Beka kaygısı giderek artan ABD'nin son sekiz yıldır izlediği 'grand strateji'nin temeli Çin'i kuşatmaya ve durdurmaya dayanıyor. Bu amaçla Barack Obama'nın 2012'de başlattığı 'Pivot to Asia (Asya'da oyun kurma) siyaseti önceliğini hâlâ koruyor. Donald Trump da aynı stratejiyi farklı araçlarla devam ettirdi. Joe Biden'ın da sıra Çin dosyasına gelince rakibi Trump'ın politikalarına sahip çıkması dikkat çekiyor.
Keza ABD Kongresi'nde birbirlerinin kuyusunu kazan ve her alanda biri diğerine muhalefet eden Demokrat ve Cumhuriyetçi vekiller ile senatörlerin üzerinde fikir birliği ettiği tek konunun da Çin'e yönelik faaliyetler olduğunu unutmayalım.
Çin'i hedef tahtasına oturtan bütün beşinci kol faaliyetlerine dair yasalar, Obama döneminde olduğu gibi Trump döneminde de iki partinin oybirliğiyle Kongre'den çok rahat geçti.
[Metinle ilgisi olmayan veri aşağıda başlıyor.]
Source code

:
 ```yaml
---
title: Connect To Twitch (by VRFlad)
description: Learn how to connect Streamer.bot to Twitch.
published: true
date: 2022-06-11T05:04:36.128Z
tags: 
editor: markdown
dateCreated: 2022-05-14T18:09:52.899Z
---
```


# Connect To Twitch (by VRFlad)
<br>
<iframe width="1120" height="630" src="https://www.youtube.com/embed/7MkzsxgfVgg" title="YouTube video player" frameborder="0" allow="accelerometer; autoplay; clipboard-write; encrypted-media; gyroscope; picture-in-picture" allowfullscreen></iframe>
İçeride sorun yok. Çin meselesi dışarıda çetrefilleşiyor. Bu nedenle Amerikan başkanları en büyük sıkıntıyı hep Asya-Pasifik, Orta Asya, Avrupa ve Ortadoğu ülkelerini Çin'e karşı örgütlemede yaşadı. Bu çerçevede ABD, Hint-Pasifik eksenindeki Vietnam, Malezya, Endonezya, Filipinler, Japonya, Güney Kore ve Hindistan gibi aktörler dışında Rusya, İran ve Türkiye başta olmak üzere Çin'in hinterlandındaki Orta, Güney ve Batı Asya ülkelerini de yanına çekmek için yoğun bir mücadele veriyor.
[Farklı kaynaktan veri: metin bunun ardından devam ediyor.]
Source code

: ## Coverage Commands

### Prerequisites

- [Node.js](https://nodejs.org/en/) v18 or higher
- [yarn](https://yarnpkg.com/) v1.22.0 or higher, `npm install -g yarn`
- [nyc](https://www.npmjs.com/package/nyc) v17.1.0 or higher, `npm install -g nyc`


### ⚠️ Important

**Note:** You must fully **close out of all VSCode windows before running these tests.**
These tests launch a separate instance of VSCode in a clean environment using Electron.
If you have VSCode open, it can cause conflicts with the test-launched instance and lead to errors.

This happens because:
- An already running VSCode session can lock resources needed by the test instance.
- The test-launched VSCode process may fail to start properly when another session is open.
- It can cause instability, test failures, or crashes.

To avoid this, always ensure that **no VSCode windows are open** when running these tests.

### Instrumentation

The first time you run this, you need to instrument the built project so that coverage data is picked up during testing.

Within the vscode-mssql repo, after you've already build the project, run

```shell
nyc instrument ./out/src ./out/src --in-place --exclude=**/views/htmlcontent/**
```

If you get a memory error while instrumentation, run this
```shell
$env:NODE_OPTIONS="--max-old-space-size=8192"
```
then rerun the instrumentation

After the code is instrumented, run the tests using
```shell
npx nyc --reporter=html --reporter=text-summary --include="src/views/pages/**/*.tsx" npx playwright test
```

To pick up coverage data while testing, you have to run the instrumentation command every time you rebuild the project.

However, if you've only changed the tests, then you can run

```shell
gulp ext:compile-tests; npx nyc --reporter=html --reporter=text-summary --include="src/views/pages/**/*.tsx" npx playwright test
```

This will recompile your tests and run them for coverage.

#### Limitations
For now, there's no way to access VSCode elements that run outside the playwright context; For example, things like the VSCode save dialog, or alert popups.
Aslında Çin'i kuşatmak çok kolay. Zira bu ülkenin dünyaya açılan sadece iki kapısı var. İlki Sarı ve Güney Çin Denizleri... İkincisi de Orta Asya'ya açılan Batı'daki Doğu Türkistan..
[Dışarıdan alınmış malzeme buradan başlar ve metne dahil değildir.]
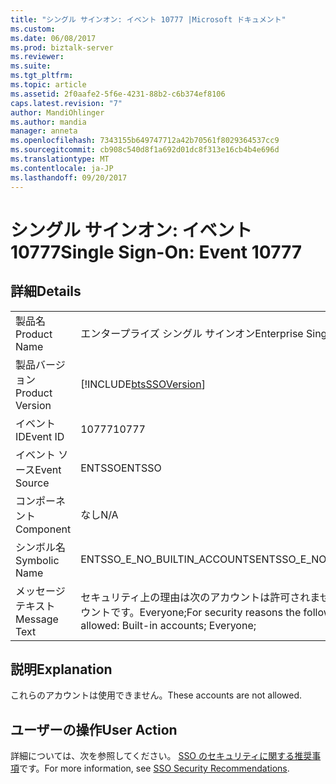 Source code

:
 ```yaml
---
title: "シングル サインオン: イベント 10777 |Microsoft ドキュメント"
ms.custom: 
ms.date: 06/08/2017
ms.prod: biztalk-server
ms.reviewer: 
ms.suite: 
ms.tgt_pltfrm: 
ms.topic: article
ms.assetid: 2f0aafe2-5f6e-4231-88b2-c6b374ef8106
caps.latest.revision: "7"
author: MandiOhlinger
ms.author: mandia
manager: anneta
ms.openlocfilehash: 7343155b649747712a42b70561f8029364537cc9
ms.sourcegitcommit: cb908c540d8f1a692d01dc8f313e16cb4b4e696d
ms.translationtype: MT
ms.contentlocale: ja-JP
ms.lasthandoff: 09/20/2017
---
```

# <a name="single-sign-on-event-10777"></a><span data-ttu-id="caf05-102">シングル サインオン: イベント 10777</span><span class="sxs-lookup"><span data-stu-id="caf05-102">Single Sign-On: Event 10777</span></span>
## <a name="details"></a><span data-ttu-id="caf05-103">詳細</span><span class="sxs-lookup"><span data-stu-id="caf05-103">Details</span></span>  
  
|||  
|-|-|  
|<span data-ttu-id="caf05-104">製品名</span><span class="sxs-lookup"><span data-stu-id="caf05-104">Product Name</span></span>|<span data-ttu-id="caf05-105">エンタープライズ シングル サインオン</span><span class="sxs-lookup"><span data-stu-id="caf05-105">Enterprise Single Sign-On</span></span>|  
|<span data-ttu-id="caf05-106">製品バージョン</span><span class="sxs-lookup"><span data-stu-id="caf05-106">Product Version</span></span>|[!INCLUDE[btsSSOVersion](../includes/btsssoversion-md.md)]|  
|<span data-ttu-id="caf05-107">イベント ID</span><span class="sxs-lookup"><span data-stu-id="caf05-107">Event ID</span></span>|<span data-ttu-id="caf05-108">10777</span><span class="sxs-lookup"><span data-stu-id="caf05-108">10777</span></span>|  
|<span data-ttu-id="caf05-109">イベント ソース</span><span class="sxs-lookup"><span data-stu-id="caf05-109">Event Source</span></span>|<span data-ttu-id="caf05-110">ENTSSO</span><span class="sxs-lookup"><span data-stu-id="caf05-110">ENTSSO</span></span>|  
|<span data-ttu-id="caf05-111">コンポーネント</span><span class="sxs-lookup"><span data-stu-id="caf05-111">Component</span></span>|<span data-ttu-id="caf05-112">なし</span><span class="sxs-lookup"><span data-stu-id="caf05-112">N/A</span></span>|  
|<span data-ttu-id="caf05-113">シンボル名</span><span class="sxs-lookup"><span data-stu-id="caf05-113">Symbolic Name</span></span>|<span data-ttu-id="caf05-114">ENTSSO_E_NO_BUILTIN_ACCOUNTS</span><span class="sxs-lookup"><span data-stu-id="caf05-114">ENTSSO_E_NO_BUILTIN_ACCOUNTS</span></span>|  
|<span data-ttu-id="caf05-115">メッセージ テキスト</span><span class="sxs-lookup"><span data-stu-id="caf05-115">Message Text</span></span>|<span data-ttu-id="caf05-116">セキュリティ上の理由は次のアカウントは許可されません。 ビルトイン アカウントです。Everyone;</span><span class="sxs-lookup"><span data-stu-id="caf05-116">For security reasons the following accounts are not allowed: Built-in accounts; Everyone;</span></span>|  
  
## <a name="explanation"></a><span data-ttu-id="caf05-117">説明</span><span class="sxs-lookup"><span data-stu-id="caf05-117">Explanation</span></span>  
 <span data-ttu-id="caf05-118">これらのアカウントは使用できません。</span><span class="sxs-lookup"><span data-stu-id="caf05-118">These accounts are not allowed.</span></span>  
  
## <a name="user-action"></a><span data-ttu-id="caf05-119">ユーザーの操作</span><span class="sxs-lookup"><span data-stu-id="caf05-119">User Action</span></span>  
 <span data-ttu-id="caf05-120">詳細については、次を参照してください。 [SSO のセキュリティに関する推奨事項](../core/sso-security-recommendations.md)です。</span><span class="sxs-lookup"><span data-stu-id="caf05-120">For more information, see [SSO Security Recommendations](../core/sso-security-recommendations.md).</span></span>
Denizden Pasifik'e ve oradan dünyaya ulaşmak isteyen Çin'in önünde Güney Kore, Japonya, Tayvan, Filipinler, Malezya, Endonezya, Vietnam gibi ABD müttefiki 'engeller' var. Pekin, bu ülkelerin çevrelediği sulardan geçip Hint ve Pasifik Okyanusu'na çıkmada büyük sorunlar yaşıyor.
***
Bu nedenle Çin yönetimi Myanmar, Afganistan ve Pakistan üzerinden Hint Okyanusu'na ulaşacak limanlar, petrol ve doğalgaz boru hatları inşa edip alternatif yollar arıyor.